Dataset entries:
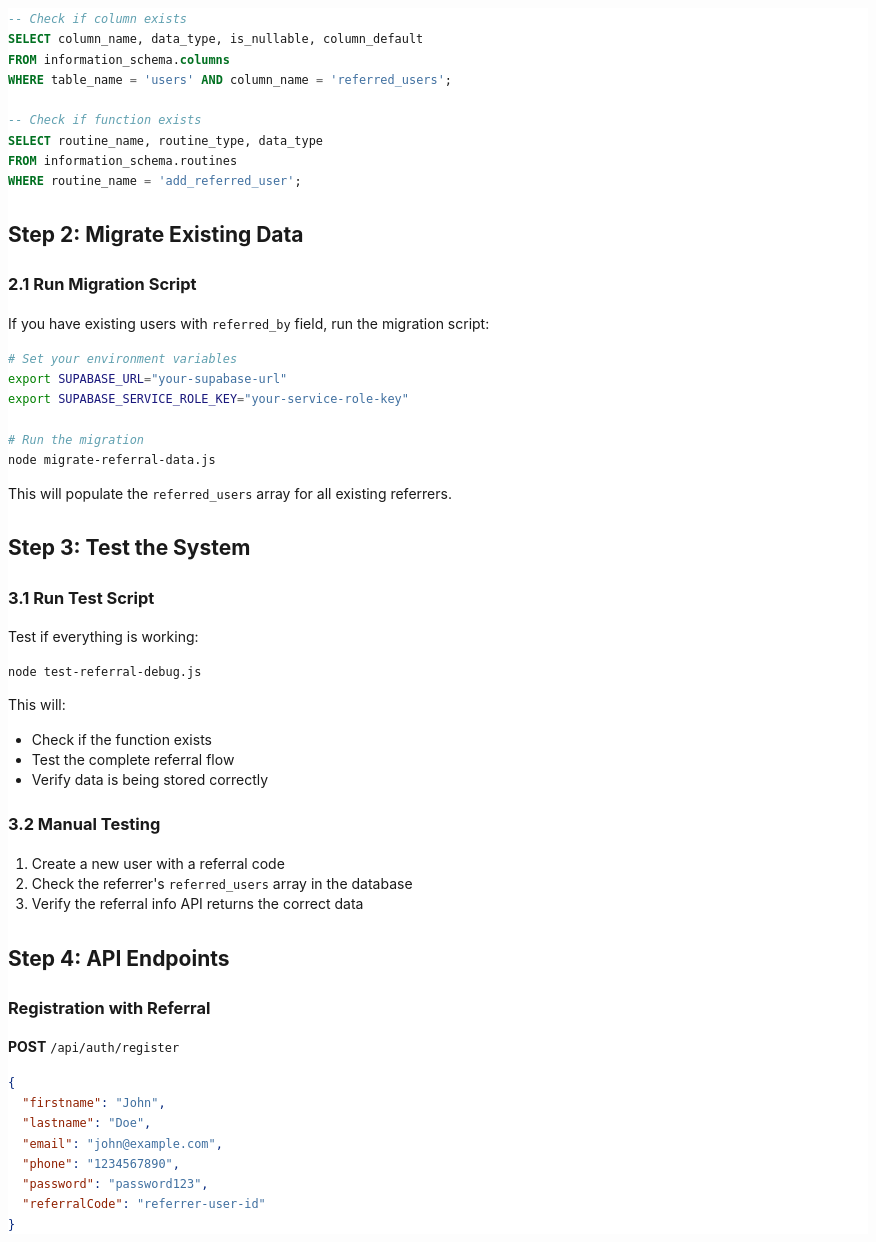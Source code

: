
 ```sql
-- Check if column exists
SELECT column_name, data_type, is_nullable, column_default
FROM information_schema.columns 
WHERE table_name = 'users' AND column_name = 'referred_users';

-- Check if function exists
SELECT routine_name, routine_type, data_type
FROM information_schema.routines 
WHERE routine_name = 'add_referred_user';
```

## Step 2: Migrate Existing Data

### 2.1 Run Migration Script
If you have existing users with `referred_by` field, run the migration script:

```bash
# Set your environment variables
export SUPABASE_URL="your-supabase-url"
export SUPABASE_SERVICE_ROLE_KEY="your-service-role-key"

# Run the migration
node migrate-referral-data.js
```

This will populate the `referred_users` array for all existing referrers.

## Step 3: Test the System

### 3.1 Run Test Script
Test if everything is working:

```bash
node test-referral-debug.js
```

This will:
- Check if the function exists
- Test the complete referral flow
- Verify data is being stored correctly

### 3.2 Manual Testing
1. Create a new user with a referral code
2. Check the referrer's `referred_users` array in the database
3. Verify the referral info API returns the correct data

## Step 4: API Endpoints

### Registration with Referral
**POST** `/api/auth/register`
```json
{
  "firstname": "John",
  "lastname": "Doe", 
  "email": "john@example.com",
  "phone": "1234567890",
  "password": "password123",
  "referralCode": "referrer-user-id"
}
```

## Description of the task
Once the pictures are removed, repeat all of the data above exactly.

## Worked solution
Source code

:
 ```sql
-- Check if column exists
SELECT column_name, data_type, is_nullable, column_default
FROM information_schema.columns 
WHERE table_name = 'users' AND column_name = 'referred_users';

-- Check if function exists
SELECT routine_name, routine_type, data_type
FROM information_schema.routines 
WHERE routine_name = 'add_referred_user';
```

## Step 2: Migrate Existing Data

### 2.1 Run Migration Script
If you have existing users with `referred_by` field, run the migration script:

```bash
# Set your environment variables
export SUPABASE_URL="your-supabase-url"
export SUPABASE_SERVICE_ROLE_KEY="your-service-role-key"

# Run the migration
node migrate-referral-data.js
```

This will populate the `referred_users` array for all existing referrers.

## Step 3: Test the System

### 3.1 Run Test Script
Test if everything is working:

```bash
node test-referral-debug.js
```

This will:
- Check if the function exists
- Test the complete referral flow
- Verify data is being stored correctly

### 3.2 Manual Testing
1. Create a new user with a referral code
2. Check the referrer's `referred_users` array in the database
3. Verify the referral info API returns the correct data

## Step 4: API Endpoints

### Registration with Referral
**POST** `/api/auth/register`
```json
{
  "firstname": "John",
  "lastname": "Doe", 
  "email": "john@example.com",
  "phone": "1234567890",
  "password": "password123",
  "referralCode": "referrer-user-id"
}
```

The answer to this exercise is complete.